Goal of the exercise - Retype, character for character, the line containing "食完就坐車出西九，玩咗陣泡泡，睇咗陣狗，食咗包零食，仲會俾水細佬飲" along with each line after it through the end of the data, and only those.

Information -

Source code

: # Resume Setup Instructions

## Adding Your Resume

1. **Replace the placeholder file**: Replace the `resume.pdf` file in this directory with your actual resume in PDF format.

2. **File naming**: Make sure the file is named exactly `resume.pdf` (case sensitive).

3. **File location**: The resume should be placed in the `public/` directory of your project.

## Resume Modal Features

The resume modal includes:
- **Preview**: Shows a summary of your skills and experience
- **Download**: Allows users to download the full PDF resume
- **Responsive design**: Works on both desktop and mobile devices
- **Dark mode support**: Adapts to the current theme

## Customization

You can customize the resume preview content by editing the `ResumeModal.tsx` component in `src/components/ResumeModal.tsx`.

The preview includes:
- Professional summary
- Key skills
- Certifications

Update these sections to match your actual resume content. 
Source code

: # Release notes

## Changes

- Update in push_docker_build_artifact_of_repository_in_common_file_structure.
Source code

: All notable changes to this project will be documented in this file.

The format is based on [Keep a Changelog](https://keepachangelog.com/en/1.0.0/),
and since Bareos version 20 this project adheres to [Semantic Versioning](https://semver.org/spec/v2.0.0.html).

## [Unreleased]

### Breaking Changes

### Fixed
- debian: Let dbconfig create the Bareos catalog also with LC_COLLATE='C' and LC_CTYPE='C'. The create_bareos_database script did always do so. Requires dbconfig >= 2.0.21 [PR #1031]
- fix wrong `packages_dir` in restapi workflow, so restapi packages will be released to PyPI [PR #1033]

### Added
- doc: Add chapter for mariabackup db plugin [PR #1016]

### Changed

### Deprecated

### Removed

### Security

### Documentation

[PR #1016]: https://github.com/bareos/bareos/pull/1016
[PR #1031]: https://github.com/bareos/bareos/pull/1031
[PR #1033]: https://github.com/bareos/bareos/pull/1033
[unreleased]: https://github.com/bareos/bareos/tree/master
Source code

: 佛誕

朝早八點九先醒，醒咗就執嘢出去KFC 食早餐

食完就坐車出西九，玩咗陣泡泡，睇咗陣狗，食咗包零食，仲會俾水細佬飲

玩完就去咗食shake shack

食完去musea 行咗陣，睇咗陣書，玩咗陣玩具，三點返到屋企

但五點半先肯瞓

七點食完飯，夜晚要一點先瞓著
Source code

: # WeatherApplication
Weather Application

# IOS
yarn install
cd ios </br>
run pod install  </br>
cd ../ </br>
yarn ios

Output of the task -
食完就坐車出西九，玩咗陣泡泡，睇咗陣狗，食咗包零食，仲會俾水細佬飲

玩完就去咗食shake shack

食完去musea 行咗陣，睇咗陣書，玩咗陣玩具，三點返到屋企

但五點半先肯瞓

七點食完飯，夜晚要一點先瞓著
Source code

: # WeatherApplication
Weather Application

# IOS
yarn install
cd ios </br>
run pod install  </br>
cd ../ </br>
yarn ios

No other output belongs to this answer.